● Recorded data:
= = =

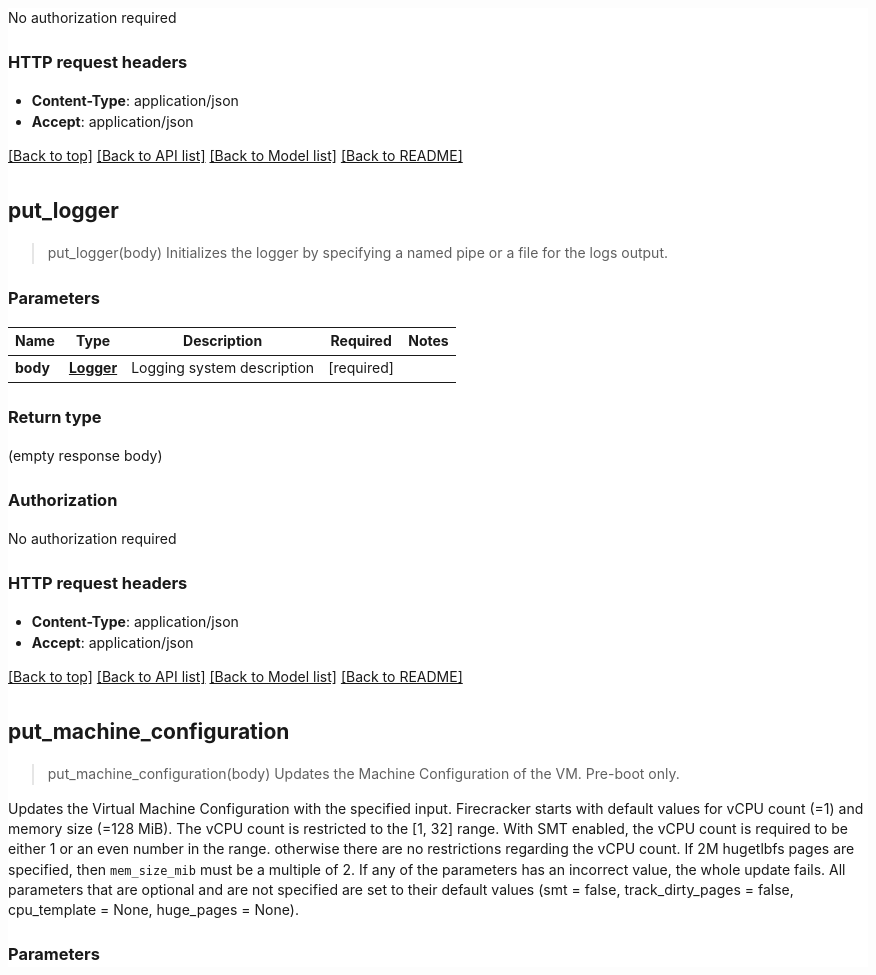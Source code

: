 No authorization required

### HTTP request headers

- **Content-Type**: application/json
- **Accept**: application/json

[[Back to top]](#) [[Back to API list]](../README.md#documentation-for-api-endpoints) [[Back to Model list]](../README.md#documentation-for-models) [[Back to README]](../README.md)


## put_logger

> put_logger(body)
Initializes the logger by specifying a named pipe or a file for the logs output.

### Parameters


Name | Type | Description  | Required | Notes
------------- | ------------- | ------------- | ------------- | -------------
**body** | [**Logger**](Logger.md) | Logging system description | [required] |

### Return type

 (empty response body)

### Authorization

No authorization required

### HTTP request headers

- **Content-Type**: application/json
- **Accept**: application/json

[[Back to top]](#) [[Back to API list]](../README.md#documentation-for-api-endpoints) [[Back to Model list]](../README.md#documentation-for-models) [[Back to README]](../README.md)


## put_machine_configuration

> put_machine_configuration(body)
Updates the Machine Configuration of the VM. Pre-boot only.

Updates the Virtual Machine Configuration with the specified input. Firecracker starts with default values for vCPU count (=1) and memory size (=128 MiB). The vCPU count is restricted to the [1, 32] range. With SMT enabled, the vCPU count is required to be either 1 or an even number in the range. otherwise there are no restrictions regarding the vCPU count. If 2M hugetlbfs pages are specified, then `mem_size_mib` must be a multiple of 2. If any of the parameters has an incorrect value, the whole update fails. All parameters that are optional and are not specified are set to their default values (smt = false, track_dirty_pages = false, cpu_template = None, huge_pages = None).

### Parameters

= = =

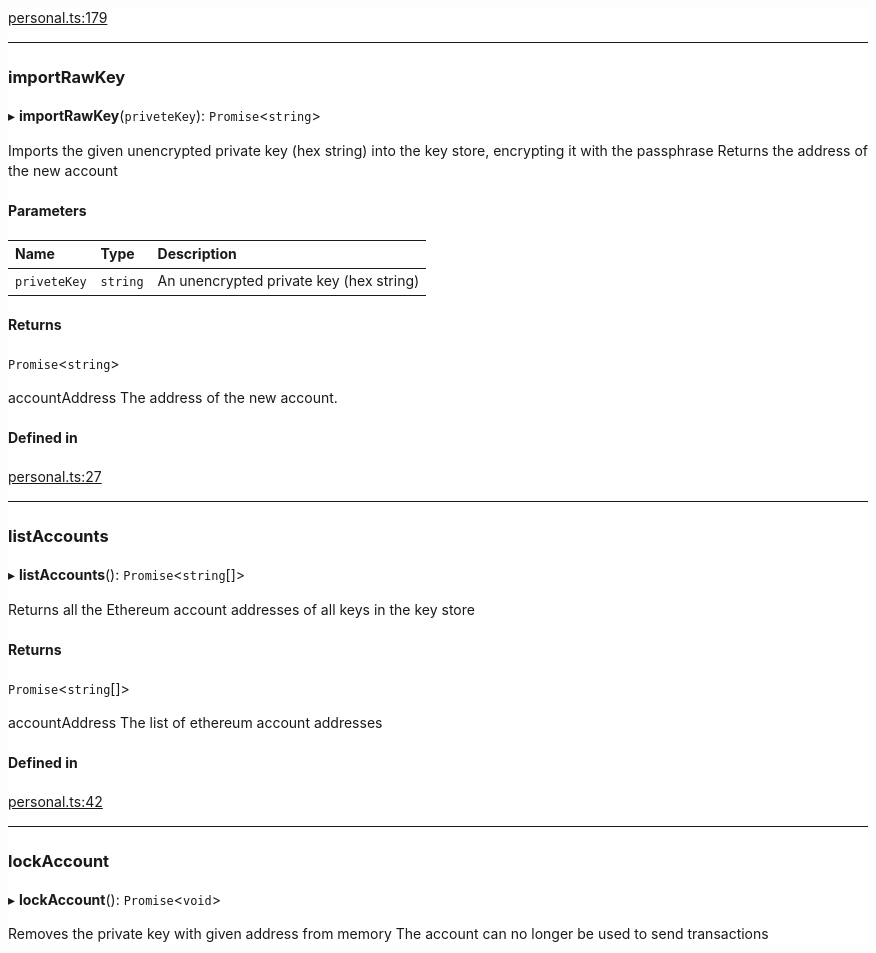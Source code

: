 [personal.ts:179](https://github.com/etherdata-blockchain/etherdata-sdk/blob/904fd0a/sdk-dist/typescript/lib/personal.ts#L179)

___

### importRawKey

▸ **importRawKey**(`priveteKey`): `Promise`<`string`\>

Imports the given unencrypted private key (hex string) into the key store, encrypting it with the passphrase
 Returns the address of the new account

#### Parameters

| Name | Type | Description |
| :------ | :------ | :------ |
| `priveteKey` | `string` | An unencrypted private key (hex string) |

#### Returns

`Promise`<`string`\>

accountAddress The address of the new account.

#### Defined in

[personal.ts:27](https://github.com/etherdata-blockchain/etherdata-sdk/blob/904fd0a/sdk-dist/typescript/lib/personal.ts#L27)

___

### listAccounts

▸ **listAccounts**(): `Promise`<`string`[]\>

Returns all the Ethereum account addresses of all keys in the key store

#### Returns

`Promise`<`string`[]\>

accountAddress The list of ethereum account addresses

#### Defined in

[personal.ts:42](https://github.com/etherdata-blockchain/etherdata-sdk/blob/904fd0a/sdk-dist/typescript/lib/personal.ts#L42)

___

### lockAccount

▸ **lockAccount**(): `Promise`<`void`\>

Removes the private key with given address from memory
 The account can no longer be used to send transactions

= = =

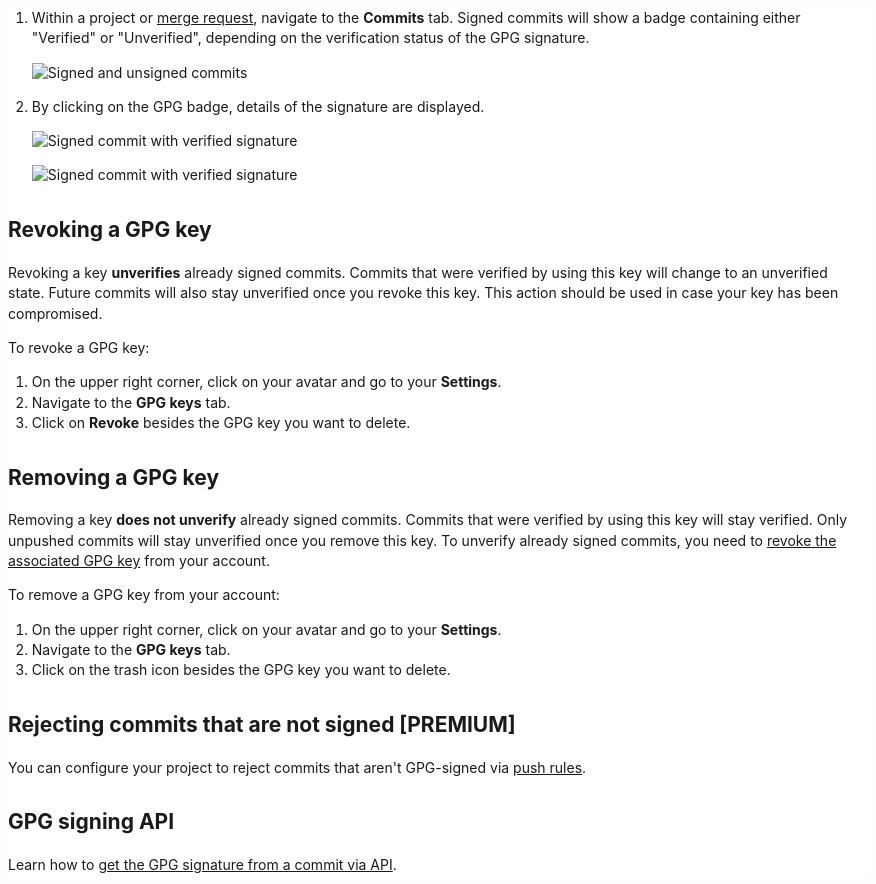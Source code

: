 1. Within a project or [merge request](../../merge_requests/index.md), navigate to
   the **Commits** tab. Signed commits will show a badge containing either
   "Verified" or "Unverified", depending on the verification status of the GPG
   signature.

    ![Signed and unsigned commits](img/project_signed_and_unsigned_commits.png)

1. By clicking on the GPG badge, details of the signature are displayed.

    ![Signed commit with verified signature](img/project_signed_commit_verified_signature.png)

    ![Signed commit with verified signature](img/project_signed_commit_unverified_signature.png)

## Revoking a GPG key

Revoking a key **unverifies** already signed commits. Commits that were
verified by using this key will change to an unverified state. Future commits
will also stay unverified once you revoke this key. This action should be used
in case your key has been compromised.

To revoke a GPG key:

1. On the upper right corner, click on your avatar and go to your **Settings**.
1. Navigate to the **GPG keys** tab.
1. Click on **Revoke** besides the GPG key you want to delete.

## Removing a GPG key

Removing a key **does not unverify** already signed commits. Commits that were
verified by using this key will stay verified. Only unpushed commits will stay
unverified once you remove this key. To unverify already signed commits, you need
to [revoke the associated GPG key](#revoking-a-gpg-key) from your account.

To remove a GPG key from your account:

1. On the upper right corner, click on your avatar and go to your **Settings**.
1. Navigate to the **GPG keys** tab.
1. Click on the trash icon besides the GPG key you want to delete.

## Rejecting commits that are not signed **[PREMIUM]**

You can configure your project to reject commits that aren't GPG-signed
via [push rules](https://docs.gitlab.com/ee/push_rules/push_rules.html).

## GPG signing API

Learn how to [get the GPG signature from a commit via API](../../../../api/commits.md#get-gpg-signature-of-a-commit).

= = =

● Instructions for the task: The lines above, starting at the one with "1. By clicking" and ending at the one with "will also stay", are the only ones to return, exactly as written.

● Solved exercise:
1. By clicking on the GPG badge, details of the signature are displayed.

    ![Signed commit with verified signature](img/project_signed_commit_verified_signature.png)

    ![Signed commit with verified signature](img/project_signed_commit_unverified_signature.png)

## Revoking a GPG key

Revoking a key **unverifies** already signed commits. Commits that were
verified by using this key will change to an unverified state. Future commits
will also stay unverified once you revoke this key. This action should be used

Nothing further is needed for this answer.